**Problem to work on**
Tally the lines containing "Deploy" in this data. Respond with the tally alone.

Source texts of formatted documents
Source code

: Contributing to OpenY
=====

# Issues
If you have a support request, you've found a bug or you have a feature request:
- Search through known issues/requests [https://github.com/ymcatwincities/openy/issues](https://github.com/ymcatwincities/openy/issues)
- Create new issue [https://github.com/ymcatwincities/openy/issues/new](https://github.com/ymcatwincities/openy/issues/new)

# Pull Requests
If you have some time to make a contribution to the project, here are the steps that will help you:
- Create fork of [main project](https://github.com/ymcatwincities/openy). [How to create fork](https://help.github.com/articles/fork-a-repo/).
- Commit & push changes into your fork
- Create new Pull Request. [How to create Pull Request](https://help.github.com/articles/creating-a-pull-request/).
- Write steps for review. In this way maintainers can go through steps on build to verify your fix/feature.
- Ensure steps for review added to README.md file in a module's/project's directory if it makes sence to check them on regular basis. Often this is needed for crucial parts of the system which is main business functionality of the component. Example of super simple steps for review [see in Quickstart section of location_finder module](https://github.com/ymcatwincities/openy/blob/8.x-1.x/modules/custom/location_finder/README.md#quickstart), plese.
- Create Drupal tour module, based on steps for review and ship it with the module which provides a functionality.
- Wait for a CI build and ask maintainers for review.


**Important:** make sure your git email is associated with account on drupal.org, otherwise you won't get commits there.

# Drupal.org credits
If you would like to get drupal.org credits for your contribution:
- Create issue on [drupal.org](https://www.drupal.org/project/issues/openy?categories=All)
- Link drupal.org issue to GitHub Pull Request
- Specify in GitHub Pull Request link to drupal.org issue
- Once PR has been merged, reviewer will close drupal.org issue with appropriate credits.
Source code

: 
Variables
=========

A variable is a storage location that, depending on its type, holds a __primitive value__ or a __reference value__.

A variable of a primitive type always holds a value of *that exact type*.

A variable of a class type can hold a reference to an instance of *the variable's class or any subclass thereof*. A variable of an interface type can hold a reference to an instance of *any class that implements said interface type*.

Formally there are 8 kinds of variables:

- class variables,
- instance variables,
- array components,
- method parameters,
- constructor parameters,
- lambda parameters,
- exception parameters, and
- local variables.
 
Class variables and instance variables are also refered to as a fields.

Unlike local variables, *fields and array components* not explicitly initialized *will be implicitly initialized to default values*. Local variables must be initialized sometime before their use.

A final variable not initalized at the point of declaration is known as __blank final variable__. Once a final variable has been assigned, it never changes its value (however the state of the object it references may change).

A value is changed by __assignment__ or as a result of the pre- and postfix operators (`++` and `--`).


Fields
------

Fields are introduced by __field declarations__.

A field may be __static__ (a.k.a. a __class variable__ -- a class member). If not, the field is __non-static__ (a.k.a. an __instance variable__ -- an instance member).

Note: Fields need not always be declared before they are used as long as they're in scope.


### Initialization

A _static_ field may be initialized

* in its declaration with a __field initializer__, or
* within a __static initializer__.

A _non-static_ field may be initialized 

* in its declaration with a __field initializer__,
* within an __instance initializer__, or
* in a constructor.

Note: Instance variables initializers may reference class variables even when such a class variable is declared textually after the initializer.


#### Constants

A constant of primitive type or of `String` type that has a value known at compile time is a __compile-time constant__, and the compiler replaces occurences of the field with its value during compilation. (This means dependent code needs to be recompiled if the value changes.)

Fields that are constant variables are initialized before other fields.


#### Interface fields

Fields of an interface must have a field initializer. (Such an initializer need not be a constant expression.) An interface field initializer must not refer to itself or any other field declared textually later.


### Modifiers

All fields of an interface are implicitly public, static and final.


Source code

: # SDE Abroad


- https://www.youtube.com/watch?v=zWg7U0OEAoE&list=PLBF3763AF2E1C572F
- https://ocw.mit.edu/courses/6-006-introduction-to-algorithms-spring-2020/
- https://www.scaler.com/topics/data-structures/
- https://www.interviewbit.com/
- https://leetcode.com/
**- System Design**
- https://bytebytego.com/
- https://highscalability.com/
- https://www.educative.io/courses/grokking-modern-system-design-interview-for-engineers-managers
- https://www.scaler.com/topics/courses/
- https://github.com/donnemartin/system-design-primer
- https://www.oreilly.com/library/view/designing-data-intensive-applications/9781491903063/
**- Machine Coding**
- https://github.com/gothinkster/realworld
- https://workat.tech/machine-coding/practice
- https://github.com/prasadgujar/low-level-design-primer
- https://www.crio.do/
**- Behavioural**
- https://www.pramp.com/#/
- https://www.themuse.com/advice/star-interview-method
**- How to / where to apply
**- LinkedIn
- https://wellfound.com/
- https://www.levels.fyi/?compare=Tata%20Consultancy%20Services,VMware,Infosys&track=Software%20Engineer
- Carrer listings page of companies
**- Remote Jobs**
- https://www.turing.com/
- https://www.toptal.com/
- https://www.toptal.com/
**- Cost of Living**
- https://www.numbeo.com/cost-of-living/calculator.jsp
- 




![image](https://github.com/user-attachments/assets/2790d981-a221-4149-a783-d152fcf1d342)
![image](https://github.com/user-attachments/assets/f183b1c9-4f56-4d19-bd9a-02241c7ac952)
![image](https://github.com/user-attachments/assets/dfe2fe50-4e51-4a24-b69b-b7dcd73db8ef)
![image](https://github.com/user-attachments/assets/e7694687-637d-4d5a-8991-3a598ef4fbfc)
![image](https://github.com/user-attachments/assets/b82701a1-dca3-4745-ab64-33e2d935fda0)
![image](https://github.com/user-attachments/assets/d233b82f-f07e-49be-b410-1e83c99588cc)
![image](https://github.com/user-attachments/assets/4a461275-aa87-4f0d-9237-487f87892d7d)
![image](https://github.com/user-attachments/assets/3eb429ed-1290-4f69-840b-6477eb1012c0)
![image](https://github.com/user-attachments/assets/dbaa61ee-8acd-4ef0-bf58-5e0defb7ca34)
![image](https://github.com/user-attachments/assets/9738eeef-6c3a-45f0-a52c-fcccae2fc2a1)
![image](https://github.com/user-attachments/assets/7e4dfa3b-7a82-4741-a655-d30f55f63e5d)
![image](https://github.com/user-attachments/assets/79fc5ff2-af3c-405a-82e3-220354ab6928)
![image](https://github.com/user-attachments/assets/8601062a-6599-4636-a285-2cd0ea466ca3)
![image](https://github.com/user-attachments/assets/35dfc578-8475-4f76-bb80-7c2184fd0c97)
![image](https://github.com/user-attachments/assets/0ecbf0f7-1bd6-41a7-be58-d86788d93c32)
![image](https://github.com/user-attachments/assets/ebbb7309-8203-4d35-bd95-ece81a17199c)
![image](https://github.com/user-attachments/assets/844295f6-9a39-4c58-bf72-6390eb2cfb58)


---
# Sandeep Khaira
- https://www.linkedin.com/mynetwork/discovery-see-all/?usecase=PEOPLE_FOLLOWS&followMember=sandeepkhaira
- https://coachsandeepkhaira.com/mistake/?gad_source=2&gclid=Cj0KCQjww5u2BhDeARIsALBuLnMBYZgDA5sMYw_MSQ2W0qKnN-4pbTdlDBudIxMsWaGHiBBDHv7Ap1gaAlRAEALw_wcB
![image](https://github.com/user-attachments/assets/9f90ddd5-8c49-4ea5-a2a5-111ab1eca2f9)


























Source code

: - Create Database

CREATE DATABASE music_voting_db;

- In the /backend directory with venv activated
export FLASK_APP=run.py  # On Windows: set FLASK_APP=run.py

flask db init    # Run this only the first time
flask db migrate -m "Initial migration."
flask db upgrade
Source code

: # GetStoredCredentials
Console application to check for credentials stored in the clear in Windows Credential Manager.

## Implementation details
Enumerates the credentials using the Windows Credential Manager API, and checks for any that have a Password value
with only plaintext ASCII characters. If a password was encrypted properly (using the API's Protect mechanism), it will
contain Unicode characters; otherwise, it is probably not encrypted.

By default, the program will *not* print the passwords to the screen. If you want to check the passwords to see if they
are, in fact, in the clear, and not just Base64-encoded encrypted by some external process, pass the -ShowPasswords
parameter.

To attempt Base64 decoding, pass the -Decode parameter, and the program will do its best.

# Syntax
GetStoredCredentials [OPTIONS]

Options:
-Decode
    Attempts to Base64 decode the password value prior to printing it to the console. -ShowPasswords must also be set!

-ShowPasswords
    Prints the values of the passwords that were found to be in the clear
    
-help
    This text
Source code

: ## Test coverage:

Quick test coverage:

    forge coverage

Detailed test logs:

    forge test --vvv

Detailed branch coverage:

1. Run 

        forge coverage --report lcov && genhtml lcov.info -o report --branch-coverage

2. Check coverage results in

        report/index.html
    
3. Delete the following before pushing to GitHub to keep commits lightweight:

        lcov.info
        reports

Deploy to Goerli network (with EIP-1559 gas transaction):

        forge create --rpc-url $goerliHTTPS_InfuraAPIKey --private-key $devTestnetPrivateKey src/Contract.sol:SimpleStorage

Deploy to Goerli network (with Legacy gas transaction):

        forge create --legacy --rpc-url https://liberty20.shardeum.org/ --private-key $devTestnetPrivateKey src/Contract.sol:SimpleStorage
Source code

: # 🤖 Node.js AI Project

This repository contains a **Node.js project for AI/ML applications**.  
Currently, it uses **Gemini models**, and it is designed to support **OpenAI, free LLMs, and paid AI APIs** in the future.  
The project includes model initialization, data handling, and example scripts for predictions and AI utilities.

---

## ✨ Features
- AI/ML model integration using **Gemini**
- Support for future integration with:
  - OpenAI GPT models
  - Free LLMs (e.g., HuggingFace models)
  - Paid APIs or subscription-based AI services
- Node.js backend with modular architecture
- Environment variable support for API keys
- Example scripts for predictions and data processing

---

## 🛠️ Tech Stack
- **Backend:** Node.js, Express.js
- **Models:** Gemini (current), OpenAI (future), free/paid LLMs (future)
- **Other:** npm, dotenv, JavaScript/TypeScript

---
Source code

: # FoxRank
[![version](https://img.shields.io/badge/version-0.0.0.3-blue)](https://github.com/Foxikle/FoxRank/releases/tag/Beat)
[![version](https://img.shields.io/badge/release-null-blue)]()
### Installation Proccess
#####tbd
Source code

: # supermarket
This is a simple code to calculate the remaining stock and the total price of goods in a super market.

**Expected answer**
2